[Saved data entries]
■ ■ ■

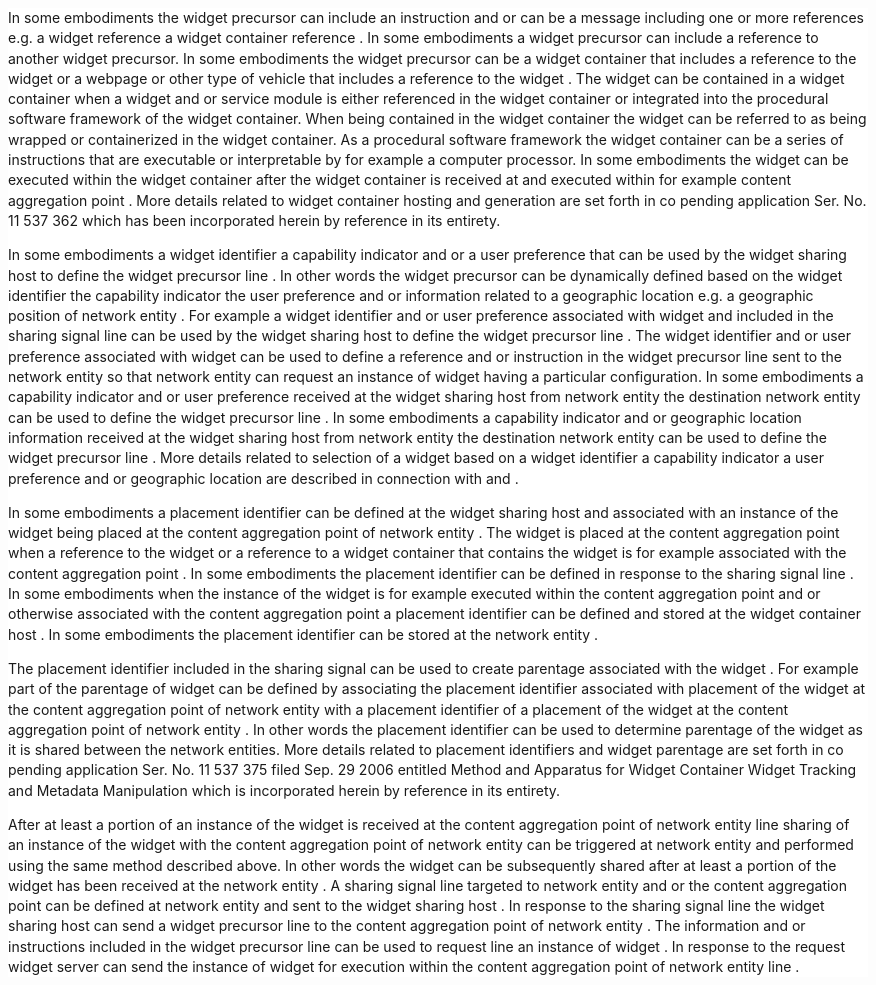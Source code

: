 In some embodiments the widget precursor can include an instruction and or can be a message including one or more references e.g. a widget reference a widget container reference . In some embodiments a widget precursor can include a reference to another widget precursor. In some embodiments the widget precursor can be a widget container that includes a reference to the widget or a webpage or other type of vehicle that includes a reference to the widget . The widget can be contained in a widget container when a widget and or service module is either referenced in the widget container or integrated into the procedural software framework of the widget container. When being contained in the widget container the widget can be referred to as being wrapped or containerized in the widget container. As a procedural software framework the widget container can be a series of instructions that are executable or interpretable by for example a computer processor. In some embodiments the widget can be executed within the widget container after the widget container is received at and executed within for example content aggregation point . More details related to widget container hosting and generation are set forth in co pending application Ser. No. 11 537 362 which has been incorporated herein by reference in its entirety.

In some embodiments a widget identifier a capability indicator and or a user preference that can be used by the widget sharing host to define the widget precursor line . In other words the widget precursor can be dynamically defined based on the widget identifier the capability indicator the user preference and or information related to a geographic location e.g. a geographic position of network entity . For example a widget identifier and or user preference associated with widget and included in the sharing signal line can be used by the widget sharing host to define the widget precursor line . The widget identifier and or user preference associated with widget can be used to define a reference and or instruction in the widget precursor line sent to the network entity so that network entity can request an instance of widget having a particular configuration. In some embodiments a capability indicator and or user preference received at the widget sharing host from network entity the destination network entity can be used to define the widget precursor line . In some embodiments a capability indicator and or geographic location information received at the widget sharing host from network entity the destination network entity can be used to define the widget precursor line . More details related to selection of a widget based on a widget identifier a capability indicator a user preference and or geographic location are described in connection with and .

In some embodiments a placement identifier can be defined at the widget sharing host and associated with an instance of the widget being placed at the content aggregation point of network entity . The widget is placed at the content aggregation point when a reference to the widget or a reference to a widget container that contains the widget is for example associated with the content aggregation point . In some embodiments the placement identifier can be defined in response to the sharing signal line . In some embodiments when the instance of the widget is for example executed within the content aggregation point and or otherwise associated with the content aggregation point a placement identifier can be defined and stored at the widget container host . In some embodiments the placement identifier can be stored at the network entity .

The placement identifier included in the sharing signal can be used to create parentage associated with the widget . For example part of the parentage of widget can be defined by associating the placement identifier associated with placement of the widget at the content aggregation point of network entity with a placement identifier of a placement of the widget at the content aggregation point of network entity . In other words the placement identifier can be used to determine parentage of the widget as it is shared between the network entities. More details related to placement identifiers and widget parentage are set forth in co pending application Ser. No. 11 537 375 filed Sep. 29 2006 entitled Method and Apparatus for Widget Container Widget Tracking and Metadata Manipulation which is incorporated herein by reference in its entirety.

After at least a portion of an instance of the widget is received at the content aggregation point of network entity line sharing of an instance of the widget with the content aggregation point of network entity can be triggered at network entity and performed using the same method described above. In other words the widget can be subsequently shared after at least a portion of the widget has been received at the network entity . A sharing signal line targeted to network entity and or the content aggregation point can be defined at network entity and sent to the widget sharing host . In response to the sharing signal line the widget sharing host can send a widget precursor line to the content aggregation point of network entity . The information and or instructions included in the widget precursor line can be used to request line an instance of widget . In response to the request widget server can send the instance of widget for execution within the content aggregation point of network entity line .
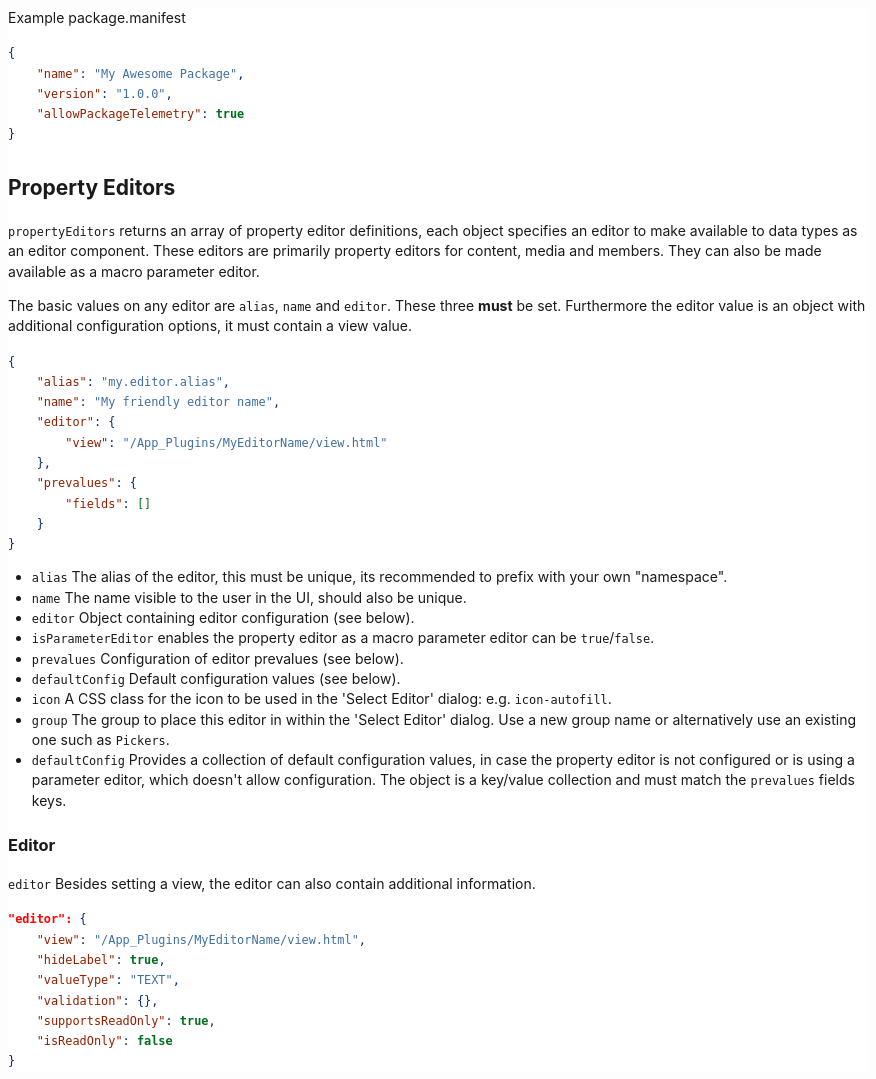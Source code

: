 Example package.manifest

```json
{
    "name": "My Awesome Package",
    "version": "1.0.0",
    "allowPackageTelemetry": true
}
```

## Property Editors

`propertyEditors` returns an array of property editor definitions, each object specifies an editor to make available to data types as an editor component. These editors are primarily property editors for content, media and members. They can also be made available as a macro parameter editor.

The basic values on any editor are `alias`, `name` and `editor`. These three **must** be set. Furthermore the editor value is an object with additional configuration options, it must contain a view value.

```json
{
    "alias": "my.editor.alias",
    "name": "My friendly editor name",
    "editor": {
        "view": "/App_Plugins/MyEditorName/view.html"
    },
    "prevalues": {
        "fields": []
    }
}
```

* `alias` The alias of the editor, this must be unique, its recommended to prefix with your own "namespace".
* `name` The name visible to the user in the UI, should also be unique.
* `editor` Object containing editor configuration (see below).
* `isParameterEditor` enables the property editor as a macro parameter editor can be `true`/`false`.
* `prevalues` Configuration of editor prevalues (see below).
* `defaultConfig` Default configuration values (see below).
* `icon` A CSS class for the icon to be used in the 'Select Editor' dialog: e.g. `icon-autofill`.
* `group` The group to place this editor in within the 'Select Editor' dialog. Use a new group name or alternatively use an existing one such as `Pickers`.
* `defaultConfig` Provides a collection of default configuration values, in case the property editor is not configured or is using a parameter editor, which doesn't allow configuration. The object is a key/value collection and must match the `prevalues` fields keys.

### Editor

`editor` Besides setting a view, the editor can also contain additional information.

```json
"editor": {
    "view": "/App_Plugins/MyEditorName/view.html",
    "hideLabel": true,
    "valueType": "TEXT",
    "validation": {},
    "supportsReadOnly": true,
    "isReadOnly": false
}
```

■ ■ ■

### INSTRUCTIONS FOR THE TASK
Go through the records above and return every line that holds the string "defaultConfig".

### REPLY TO THE EXERCISE
* `defaultConfig` Default configuration values (see below).
* `defaultConfig` Provides a collection of default configuration values, in case the property editor is not configured or is using a parameter editor, which doesn't allow configuration. The object is a key/value collection and must match the `prevalues` fields keys.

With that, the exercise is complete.